Get Started

The template enables streamlined deployment of inference services on GPU-enabled Kubernetes clusters. In this guide, we will be using template for Inference available from the Template Catalog.

Service profiles are based on environment templates powered by Environment Manager.
Users can also create and configure Custom environment templates for use cases outside the list supported out of the box in Template Catalog.

Info

Please check Public Roadmap or contact support for details on additional templates for the Template Catalog.

Please ensure that you have a properly configured the cluster with GPUs and an Ingress Controller by following the infrastructure related instructions. The endpoint URL will be exposed via a https based Ingress on a domain.

Prerequisites¶

Before proceeding, ensure the following:

Host Cluster: Ensure that a Kubernetes host cluster is available and ready for Inference deployment.
Agent Configuration: Configure agents through Global Settings or during cluster provisioning

Inference Configuration¶

As an Org Admin, go to Environment -> Environment Templates
Select system-pod-as-a-service and click the edit icon for a specific version to make the required changes, or click on New Version
Provide the following details:
- A unique name for the template.
- A version name (e.g., 1.0).
Go to Agents and configure the required Agent to drive the workflow. Select the Agent from the dropdown list. If no Agents are shown, the Agent may need to be set up (refer to the prerequisites).

Config Context¶

The config context will typically encapsulate credentials and environment variables required for the agent to perform its job. In this case, we will configure the Rafay Agent with credentials so that it can make programmatic (API) calls to the specified Rafay Org and Hugging Face.

To get the Rafay API Key + Secret for the administrator user,

Navigate to "My Tools -> Manage Keys" and click on "New API Key".
Copy the API Key + Secret combination.

Info

Click here to learn more about API Key & Secret for programmatic access.

Now, we are ready to configure our agent's config context.

Under the "Config Contexts" tab in the environment template, edit "kubeconfig-mounter"
Expand "Environment Variables" and you should see three entries: HF Token, API Key & Controller Endpoint
Click on Edit for API Key
Paste the API Key/Secret string from the above step into the value section
Select Override to "Not Allowed" to ensure none of the downstream users have visibility or access to the config context
Save & Continue

Click on Edit for HF Token
Paste the Hugging Face Token from your Hugging Face account into the value section
Select Override to "Not Allowed" to ensure none of the downstream users have visibility or access to the config context
Save & Continue

Controller API Endpoint

For self hosted Rafay Controller deployments, the agent will need to be configured to point to its URL. In our Get Started Guide, we will be using the URL for Rafay's SaaS option.

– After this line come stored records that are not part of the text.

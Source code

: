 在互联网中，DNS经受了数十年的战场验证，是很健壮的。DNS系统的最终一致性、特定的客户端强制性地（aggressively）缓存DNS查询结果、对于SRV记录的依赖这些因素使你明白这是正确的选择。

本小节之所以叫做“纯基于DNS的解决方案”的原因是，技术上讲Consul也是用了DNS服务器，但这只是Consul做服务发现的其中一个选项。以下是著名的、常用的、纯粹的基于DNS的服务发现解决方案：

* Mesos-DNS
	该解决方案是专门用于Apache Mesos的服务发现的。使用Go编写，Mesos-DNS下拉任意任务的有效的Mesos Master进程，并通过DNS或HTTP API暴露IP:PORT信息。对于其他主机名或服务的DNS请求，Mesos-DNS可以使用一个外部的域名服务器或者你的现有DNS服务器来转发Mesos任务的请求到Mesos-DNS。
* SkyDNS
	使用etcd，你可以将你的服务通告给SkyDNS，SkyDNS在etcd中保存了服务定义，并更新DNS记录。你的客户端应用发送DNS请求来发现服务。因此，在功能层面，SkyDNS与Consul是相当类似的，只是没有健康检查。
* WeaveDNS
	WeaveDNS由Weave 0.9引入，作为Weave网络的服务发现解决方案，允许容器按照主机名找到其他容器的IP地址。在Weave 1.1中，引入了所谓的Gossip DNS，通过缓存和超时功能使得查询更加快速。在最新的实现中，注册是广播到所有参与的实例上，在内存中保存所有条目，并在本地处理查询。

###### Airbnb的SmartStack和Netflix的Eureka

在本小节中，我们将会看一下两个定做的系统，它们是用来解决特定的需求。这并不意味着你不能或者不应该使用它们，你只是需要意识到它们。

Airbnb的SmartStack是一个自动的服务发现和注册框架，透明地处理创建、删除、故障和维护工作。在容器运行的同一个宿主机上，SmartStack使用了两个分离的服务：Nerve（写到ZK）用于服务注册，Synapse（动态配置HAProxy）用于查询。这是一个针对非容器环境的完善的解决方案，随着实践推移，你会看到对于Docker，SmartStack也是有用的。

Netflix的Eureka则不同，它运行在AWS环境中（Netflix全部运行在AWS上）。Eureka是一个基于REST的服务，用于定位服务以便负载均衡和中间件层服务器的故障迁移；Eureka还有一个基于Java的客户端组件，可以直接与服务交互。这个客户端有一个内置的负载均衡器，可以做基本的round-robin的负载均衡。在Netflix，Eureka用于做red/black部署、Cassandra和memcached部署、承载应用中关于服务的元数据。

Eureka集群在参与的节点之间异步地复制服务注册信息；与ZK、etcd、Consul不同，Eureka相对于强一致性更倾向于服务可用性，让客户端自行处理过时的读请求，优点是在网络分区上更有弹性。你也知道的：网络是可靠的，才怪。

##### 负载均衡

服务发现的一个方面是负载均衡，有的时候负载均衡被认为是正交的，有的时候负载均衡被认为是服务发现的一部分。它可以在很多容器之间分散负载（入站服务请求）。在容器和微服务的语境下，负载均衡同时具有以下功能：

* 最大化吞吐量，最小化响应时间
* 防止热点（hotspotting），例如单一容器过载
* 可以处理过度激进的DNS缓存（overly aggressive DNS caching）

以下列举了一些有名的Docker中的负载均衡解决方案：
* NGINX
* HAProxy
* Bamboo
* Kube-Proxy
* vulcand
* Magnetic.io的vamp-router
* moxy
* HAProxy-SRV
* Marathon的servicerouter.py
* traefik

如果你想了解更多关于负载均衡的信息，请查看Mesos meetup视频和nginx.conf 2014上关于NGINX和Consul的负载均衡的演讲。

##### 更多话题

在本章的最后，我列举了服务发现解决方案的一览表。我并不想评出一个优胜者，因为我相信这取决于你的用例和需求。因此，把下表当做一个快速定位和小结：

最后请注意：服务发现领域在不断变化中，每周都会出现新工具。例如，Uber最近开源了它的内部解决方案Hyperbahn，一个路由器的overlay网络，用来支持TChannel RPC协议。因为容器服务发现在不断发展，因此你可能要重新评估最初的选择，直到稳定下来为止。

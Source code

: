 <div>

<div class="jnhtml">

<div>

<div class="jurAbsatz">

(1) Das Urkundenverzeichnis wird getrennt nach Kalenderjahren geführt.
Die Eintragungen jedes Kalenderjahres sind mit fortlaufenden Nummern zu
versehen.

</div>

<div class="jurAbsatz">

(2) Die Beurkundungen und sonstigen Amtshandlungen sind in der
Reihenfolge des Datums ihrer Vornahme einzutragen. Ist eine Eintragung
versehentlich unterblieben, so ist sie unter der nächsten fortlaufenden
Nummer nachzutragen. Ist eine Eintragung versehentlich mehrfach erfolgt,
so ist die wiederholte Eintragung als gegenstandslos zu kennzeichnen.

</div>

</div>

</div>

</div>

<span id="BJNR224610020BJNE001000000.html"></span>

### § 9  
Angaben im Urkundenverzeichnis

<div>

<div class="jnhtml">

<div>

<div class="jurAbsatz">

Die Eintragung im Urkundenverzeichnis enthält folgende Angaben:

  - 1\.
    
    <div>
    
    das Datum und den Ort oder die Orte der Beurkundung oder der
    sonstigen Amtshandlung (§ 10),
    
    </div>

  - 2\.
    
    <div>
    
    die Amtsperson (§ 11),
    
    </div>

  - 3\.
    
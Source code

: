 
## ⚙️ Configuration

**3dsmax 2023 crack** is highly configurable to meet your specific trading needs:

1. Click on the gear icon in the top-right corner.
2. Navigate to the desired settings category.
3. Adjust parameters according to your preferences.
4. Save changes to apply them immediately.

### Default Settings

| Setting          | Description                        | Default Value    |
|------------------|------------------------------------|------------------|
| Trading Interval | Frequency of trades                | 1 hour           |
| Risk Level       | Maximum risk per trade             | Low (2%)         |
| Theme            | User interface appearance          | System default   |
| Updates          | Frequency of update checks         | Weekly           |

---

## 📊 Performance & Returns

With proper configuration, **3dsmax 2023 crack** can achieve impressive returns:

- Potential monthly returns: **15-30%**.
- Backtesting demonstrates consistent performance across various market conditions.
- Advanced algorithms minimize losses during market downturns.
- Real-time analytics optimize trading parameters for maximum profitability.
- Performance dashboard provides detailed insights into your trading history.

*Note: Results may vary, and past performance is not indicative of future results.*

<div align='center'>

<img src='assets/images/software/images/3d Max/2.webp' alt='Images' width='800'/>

Click on Edit for "Controller Endpoint".
Note that Rafay's SaaS Endpoint URL is already configured and can be updated if required
Select Override to "Not Allowed" to ensure none of the downstream users have visibility or access to the config context
Save & Continue

Click Save

Configure Input Variables¶

Customize and templatize all Inference configurations using input variables, including:
- Cluster and Access settings: Host server, kubeconfig, client certificate and key data, certificate authority data
- Resource settings: CPU request, CPU limit, memory request, memory limit, GPU limit, PVC storage
- Networking settings: Namespace, ingress domain, ingress IP, ingress namespace, subdomain, custom domain, custom secret
- Cluster management: Host cluster name, project, cluster name
Restrict user edits for specific variables by:
- Setting overrides to Not Allowed for selected variables
- Defining default values that cannot be edited at the time of launch

Save the template as a Draft to allow ongoing edits until the configuration is finalized. Once all changes are complete, set it as an Active Version to freeze the version. Learn more about version management.

Configure PaaS¶

Next, PaaS Admin configure a custom PaaS Service Profile to make the template available for self-service deployment:

Navigate to PaaS Studio > Service Profiles
Select the project where the template was created and click New Service Profile
Enter a Name for the profile and select the previously created Template and Version
For Service Type, select Inference Endpoints
For Will compute be auto-created, select Yes
Click Save & Continue

On the next screen, optionally, select a datacenter to define the deployment location for the inference service and filter the storage resources available for that datacenter. Select a storage instance from the list, which includes both datacenter-specific storage and open storage that is accessible across all datacenters.
Advanced Configuration optionally allows adding labels, annotations, and extra configuration entries to the inference service profile. These metadata fields help organize inference services, add supplemental information, and support internal workflows that require additional descriptive or operational details.
The Design Profile Card section optionally allows specifying an icon URL and providing a description for the inference service profile. This helps present a clear visual identity for the inference service and gives users an overview of its purpose and capabilities when browsing available profiles.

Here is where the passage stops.